Earlier this year, the Central Bank of Sudan published the first foreign trade statistics since the start of the current war. Mohammed Elkamel’s article gives an excellent overview of wartime trade.[1] This article looks back over the connections between Sudan’s export trade and its wars over the past few decades.

In the 1990s, the wars in South Sudan, Kordofan and Blue Nile came at a time of major changes to the export trade. At the start of the decade, cotton made up almost half of exports, as it had for most of the 1970s and 1980s.

World Bank (2003) Country Economic Memorandum, Statistical Annex, page 47

Most cotton was produced in Al-Jazirah, the triangle of land to the south of Khartoum, which meant that most export production took place near the centre of the state. Cotton declined in importance between 1990 and 1998, and sheep and sesame became more important. A fall in global cotton prices coincided with a huge rise in demand for sheep in Saudi Arabia. In the process, the spatial organization of Sudan’s export production shifted away from the geographical centre of the state. Although sheep production takes place all over the country, many pastoralist groups in western Sudan began playing a bigger role in export trade.

This beautiful sheep map from 1974 gives a picture of the enormous role of animals in Sudanese life.
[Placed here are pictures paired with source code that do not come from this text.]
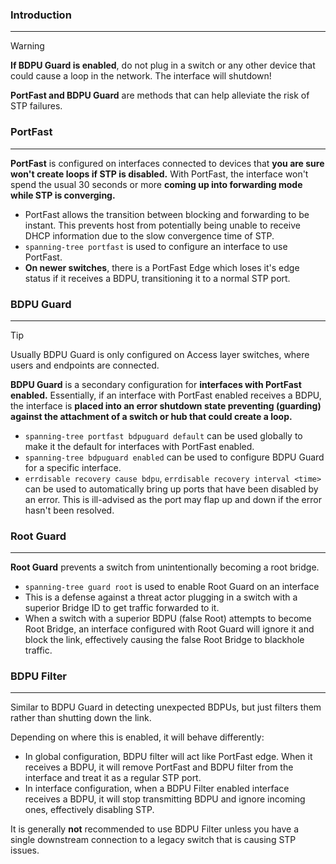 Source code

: ### Introduction
---
>[!warning]
>**If BDPU Guard is enabled**, do not plug in a switch or any other device that could cause a loop in the network. The interface will shutdown!

**PortFast and BDPU Guard** are methods that can help alleviate the risk of STP failures. 

### PortFast
---

**PortFast** is configured on interfaces connected to devices that **you are sure won't create loops if STP is disabled.** With PortFast, the interface won't spend the usual 30 seconds or more **coming up into forwarding mode while STP is converging.**
- PortFast allows the transition between blocking and forwarding to be instant. This prevents host from potentially being unable to receive DHCP information due to the slow convergence time of STP.
- `spanning-tree portfast` is used to configure an interface to use PortFast.
- **On newer switches**, there is a PortFast Edge which loses it's edge status if it receives a BDPU, transitioning it to a normal STP port.


### BDPU Guard
---
>[!tip]
>Usually BDPU Guard is only configured on Access layer switches, where users and endpoints are connected.


**BDPU Guard** is a secondary configuration for **interfaces with PortFast enabled.** Essentially, if an interface with PortFast enabled receives a BDPU, the interface is **placed into an error shutdown state preventing (guarding) against the attachment of a switch or hub that could create a loop.** 
- `spanning-tree portfast bdpuguard default` can be used globally to make it the default for interfaces with PortFast enabled. 
- `spanning-tree bdpuguard enabled` can be used to configure BDPU Guard for a specific interface.
- `errdisable recovery cause bdpu`, `errdisable recovery interval <time>` can be used to automatically bring up ports that have been disabled by an error. This is ill-advised as the port may flap up and down if the error hasn't been resolved.

### Root Guard
---
**Root Guard** prevents a switch from unintentionally becoming a root bridge.
- `spanning-tree guard root` is used to enable Root Guard on an interface
- This is a defense against a threat actor plugging in a switch with a superior Bridge ID to get traffic forwarded to it.
- When a switch with a superior BDPU (false Root) attempts to become Root Bridge, an interface configured with Root Guard will ignore it and block the link, effectively causing the false Root Bridge to blackhole traffic.

### BDPU Filter
---
Similar to BDPU Guard in detecting unexpected BDPUs, but just filters them rather than shutting down the link.

Depending on where this is enabled, it will behave differently:
- In global configuration, BDPU filter will act like PortFast edge. When it receives a BDPU, it will remove PortFast and BDPU filter from the interface and treat it as a regular STP port. 
- In interface configuration, when a BDPU Filter enabled interface receives a BDPU, it will stop transmitting BDPU and ignore incoming ones, effectively disabling STP. 

It is generally **not** recommended to use BDPU Filter unless you have a single downstream connection to a legacy switch that is causing STP issues.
Sudan Archive, Durham University

By the end of the 1990s, Sudan’s export trade was transformed by oil. Over the next decade, oil totally dominated exports, and sesame, sheep and cotton contributed only a trivial proportion of total export value. Oil transformed the spatial organization of production too. Almost all the exportable wealth of the country came from a few muddy pastures in South Sudan. The Khartoum government drove off the agro-pastoralist groups who called these pastures home by setting up new militias.

 

Militias from Unity State were drawn from sections of Nuer and Baggara groups who shared pastoralist livelihoods and cultures with the people whose lands they were clearing. The Khartoum government set pastoralist sections against each other, setting off a war of neighbours still being fought in Unity State today. But the government also created militias from its ruling party, the Popular Defence Forces, and from the patronage networks of senior political leaders. The oil police mostly came from the home areas of the oil minister and the intelligence chief, in Merowe, Northern Sudan.

This militia system, organised around natural resource enclaves, was a vital part of the transition from the cotton export economy to new, more demanding global markets, and a global order which was built around unrestricted international trade.

The militias are sometimes called ‘tribal’ or ‘Islamist’, but it might be more accurate to describe them as neoliberal militias, militias which helped Sudan’s production systems to transition away from the government-organised cotton plantations inherited from the colonial era, and towards a new system of privatised, deregulated, and expanded production of wealth that could respond more quickly to signals from global markets.

Government social services were all but abolished in poorer areas, and militia coercion was able to manage the dissent caused by the privatisation of schools and health centres, and the destruction of agricultural extension programmes.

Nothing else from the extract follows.